Towards the end of our interview, Colleen spoke of her time at Green College, what she has enjoyed and what is has been like living in the shire. “There's all of these students who are incredibly smart, I really have to be on my toes at dinner. Not just because these people are eager to talk, curious, and very connected to the kind of work they're doing, but also because of their curiosity. They are not single-mindedly focused on their degree, they’re interested in the world. So going to dinner is a treat. And going to lectures. I walk out my door four steps and I'm in a lecture about anything: molecular stuff, colonization, Black history. It's fantastic.”

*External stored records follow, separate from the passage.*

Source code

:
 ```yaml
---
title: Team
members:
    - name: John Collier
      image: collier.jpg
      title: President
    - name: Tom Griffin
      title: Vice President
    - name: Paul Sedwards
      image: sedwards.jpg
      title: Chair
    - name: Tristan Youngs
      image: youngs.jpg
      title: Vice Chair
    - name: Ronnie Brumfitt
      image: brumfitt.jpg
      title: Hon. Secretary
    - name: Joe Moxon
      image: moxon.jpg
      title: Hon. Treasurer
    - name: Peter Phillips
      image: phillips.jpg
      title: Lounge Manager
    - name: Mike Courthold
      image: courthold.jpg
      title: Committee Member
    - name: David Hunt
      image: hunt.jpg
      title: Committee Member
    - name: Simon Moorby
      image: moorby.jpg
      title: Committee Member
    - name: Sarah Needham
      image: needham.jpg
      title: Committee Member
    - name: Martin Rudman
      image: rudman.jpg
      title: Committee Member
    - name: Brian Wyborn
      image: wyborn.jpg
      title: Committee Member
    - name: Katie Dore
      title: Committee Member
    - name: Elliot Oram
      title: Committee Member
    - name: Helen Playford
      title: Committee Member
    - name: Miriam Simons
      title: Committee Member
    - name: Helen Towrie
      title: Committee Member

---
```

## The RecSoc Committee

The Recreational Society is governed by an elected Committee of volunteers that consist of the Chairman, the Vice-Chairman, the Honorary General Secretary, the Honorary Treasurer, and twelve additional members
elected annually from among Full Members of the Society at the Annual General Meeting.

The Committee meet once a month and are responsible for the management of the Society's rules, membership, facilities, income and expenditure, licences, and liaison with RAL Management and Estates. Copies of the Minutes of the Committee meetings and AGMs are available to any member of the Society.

Her time in Vancouver has also given her added emphasis on the seriousness of the climate emergency and her work. “If you close your eyes and imagine this part of Vancouver, and take all the green away, what do you have?” she asked poignantly. “That’s where we're heading. That's reality. I'm not gloom and doom, but I'm certainly a realist.”

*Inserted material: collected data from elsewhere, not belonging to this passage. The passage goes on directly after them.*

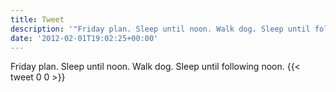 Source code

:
 ```yaml
---
title: Tweet
description: '"Friday plan. Sleep until noon. Walk dog. Sleep until following noon."'
date: '2012-02-01T19:02:25+00:00'
---
```

Friday plan. Sleep until noon. Walk dog. Sleep until following noon.
      {{< tweet 0 0 >}}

“You taking an English degree,” she added just before parting, “I'm a playwright, my son's in music, none of this will count for anything if we don't get this other thing straight. All that stuff like, ‘Oh, yeah. AI will rescue us all.’ No, no, it won't even count. And that's why the climate is a concern.” She paused for a moment and looked out the window, “It's the biggest concern.”


Colleen Murphy is a two-time recipient of the Governor General’s Literary Award for Drama, and the Carol Bolt Award for Outstanding Play, for Pig Girl in 2016, and The December Man / L'homme de décembre in 2007. Other plays include The Society For The Destitute Presents Titus Bouffonius (winner of six Jessie Richardson Awards including Outstanding Production and three Elizabeth Sterling Awards including Outstanding Production), The Breathing Hole (shortlisted for the Susan Smith Blackburn Prize, U.S., and the Carol Bolt Award), Armstrong's WarThe Goodnight BirdThe Piper and Beating Heart Cadaver (shortlisted for the Governor General's Literary Award for Drama). Libretti include Fantasma, with composer Ian Cusson, for the Canadian Opera Company, Oksana G., with composer Aaron Gervais, for Tapestry Opera, and My Mouth On Your Heart, with composer August Murphy-King, for Toy Piano Composers and Bicycle Opera. Colleen is also an award-winning filmmaker and her films have played in festivals around the world.

She has been Playwright-in-Residence at Finborough Theatre in London UK; Necessary Angel Theatre and Factory Theatre in Toronto, and at the University of Regina. She’s been the Mabel Pugh Taylor Writer-in-Residence at McMaster University; Writer-in-Residence at the University of Guelph; Edna Staebler Laurier Writer-in-Residence at Wilfrid Laurier University; Lee Playwright-in-Residence at the University of Alberta, and Writer-in-Residence at the University of New Brunswick. She teaches at playwriting at Queen’s University in Kingston, Ontario. Colleen Murphy will be at Green College for three months, from mid-January to mid-April, 2023.